Time to look at Intra-Americas trade again
May 13, 2014 - LM Editorial
With so much attention now being placed on trade agreements with the EU and in the transpacific, shippers may wish to take a fresh look at what one leading ocean cargo carrier is doing within the parameters of the existing North America Free Trade Agreement (NAFTA).
Starting early next year, the resurrected U.S. carrier, SeaLand, will be coming back under the auspices of Maersk Line to serve existing Intra-Americas service network. This will also shift the logistics weight to the Caribbean Basin in anticipation of the Panama Canal expansion. SeaLand was aquired by Maersk Line in October 1999.
“This reorganization is an investment in our global container business. It enhances and strengthens service in this important and growing trade region, as well as the future of our overall global service network,” says Vincent Clerc, chief trade & marketing officer, Maersk Line.
Analysts say that the Caribbean Basin Partnership Act – which was broadened more than a decade ago – may eventually be replaced by a “Free Trade Area of the Americas” act.
Russell Held, Director of Economic Development for The Port of Virginia, and a former SeaLand executive, says the trend for near-shoring is gaining traction – with a great focus on ocean carrier reliability.”
Indeed, Maersk Line’s existing Intra-Americas service network will be the foundation for SeaLand.

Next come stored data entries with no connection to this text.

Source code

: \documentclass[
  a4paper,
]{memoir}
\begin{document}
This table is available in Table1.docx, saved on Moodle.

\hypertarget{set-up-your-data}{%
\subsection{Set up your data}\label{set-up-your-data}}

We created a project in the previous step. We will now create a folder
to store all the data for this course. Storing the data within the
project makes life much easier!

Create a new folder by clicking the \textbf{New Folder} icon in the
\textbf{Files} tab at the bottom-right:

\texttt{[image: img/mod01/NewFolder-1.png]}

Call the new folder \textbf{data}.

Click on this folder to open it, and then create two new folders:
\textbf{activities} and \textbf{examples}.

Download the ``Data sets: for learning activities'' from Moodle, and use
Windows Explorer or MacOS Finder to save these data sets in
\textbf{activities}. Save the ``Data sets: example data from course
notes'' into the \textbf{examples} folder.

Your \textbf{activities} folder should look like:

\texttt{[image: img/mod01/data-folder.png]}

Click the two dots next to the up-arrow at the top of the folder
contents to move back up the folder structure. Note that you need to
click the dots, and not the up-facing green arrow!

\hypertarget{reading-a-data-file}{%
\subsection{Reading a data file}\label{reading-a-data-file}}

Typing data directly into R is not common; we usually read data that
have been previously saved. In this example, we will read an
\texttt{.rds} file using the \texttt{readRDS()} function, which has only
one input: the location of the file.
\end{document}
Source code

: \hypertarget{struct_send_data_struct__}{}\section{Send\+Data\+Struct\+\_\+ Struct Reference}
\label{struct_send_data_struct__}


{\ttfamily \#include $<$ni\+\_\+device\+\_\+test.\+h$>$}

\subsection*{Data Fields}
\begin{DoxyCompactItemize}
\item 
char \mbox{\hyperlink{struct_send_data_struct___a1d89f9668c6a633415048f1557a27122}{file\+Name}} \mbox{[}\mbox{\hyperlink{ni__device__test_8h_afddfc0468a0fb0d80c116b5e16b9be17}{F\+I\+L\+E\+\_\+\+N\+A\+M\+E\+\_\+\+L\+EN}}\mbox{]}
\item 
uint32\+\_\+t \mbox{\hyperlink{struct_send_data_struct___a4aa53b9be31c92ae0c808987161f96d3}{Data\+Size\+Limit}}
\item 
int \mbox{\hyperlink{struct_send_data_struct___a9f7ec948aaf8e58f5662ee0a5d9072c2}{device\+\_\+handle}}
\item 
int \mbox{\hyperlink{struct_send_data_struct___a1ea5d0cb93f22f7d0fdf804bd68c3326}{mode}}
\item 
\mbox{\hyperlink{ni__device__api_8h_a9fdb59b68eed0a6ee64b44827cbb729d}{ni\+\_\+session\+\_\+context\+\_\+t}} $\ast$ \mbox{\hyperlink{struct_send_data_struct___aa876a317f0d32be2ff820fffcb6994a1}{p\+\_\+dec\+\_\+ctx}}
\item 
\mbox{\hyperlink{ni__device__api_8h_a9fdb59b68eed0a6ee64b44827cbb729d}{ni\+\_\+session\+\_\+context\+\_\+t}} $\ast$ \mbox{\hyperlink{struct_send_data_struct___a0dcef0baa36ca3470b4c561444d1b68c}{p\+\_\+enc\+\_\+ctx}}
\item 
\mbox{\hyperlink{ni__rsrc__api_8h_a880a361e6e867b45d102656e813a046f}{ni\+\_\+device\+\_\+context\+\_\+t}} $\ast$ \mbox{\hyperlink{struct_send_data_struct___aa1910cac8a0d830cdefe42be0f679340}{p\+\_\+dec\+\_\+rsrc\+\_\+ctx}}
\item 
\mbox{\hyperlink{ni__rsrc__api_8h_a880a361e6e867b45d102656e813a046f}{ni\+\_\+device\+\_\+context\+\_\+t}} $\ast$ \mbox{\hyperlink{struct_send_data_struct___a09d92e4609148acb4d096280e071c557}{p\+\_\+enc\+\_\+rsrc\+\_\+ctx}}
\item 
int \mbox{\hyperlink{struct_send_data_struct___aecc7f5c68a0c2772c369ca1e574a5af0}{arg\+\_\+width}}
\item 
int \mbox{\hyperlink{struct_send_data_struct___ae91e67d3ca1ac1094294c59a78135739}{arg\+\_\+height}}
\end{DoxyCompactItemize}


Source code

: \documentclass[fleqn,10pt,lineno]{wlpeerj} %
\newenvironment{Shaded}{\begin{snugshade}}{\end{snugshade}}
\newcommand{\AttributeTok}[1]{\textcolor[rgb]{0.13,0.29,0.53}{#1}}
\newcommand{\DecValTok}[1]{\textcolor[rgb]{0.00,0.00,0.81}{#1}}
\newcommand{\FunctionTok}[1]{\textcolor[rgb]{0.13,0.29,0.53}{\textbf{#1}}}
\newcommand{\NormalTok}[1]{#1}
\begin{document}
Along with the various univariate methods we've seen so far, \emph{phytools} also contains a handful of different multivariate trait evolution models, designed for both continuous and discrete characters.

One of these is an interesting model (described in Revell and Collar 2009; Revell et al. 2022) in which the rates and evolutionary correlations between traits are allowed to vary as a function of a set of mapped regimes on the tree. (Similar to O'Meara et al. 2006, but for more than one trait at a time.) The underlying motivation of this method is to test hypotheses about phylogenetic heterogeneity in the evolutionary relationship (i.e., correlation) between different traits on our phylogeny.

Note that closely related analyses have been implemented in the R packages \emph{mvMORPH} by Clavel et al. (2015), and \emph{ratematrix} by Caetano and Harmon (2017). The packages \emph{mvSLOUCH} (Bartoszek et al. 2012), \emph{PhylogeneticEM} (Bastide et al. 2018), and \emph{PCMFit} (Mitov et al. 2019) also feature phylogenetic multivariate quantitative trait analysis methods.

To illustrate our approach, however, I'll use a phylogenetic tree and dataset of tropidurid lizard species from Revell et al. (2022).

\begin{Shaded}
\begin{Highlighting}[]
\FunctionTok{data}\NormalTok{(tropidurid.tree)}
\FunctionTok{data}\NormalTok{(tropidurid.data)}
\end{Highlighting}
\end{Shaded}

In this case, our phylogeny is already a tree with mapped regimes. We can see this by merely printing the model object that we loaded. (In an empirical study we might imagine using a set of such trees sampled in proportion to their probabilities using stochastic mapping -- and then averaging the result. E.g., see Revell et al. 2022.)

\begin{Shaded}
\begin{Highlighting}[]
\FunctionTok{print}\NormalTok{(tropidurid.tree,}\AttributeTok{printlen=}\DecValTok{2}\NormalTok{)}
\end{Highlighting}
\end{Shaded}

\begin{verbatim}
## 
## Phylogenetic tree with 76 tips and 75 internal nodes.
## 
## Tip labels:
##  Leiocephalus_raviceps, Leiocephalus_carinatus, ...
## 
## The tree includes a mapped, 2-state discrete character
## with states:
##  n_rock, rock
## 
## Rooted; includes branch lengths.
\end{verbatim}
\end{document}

Industry analysts contend that the new U.S. subsidiary will have similar structure to Maersk Line’s other regional carriers – including intra-Asia carrier MCC Transport and intra-European carrier Seago Line.
SeaLand will feature local sales and support personnel located in North, Central, and South America, as well as the Caribbean, to service customers throughout the region.
The new, independent unit will officially start operating next January. Meanwhile, Maersk will begin the transition of its Intra-Americas business to SeaLand in a phased approach throughout the remainder of this year.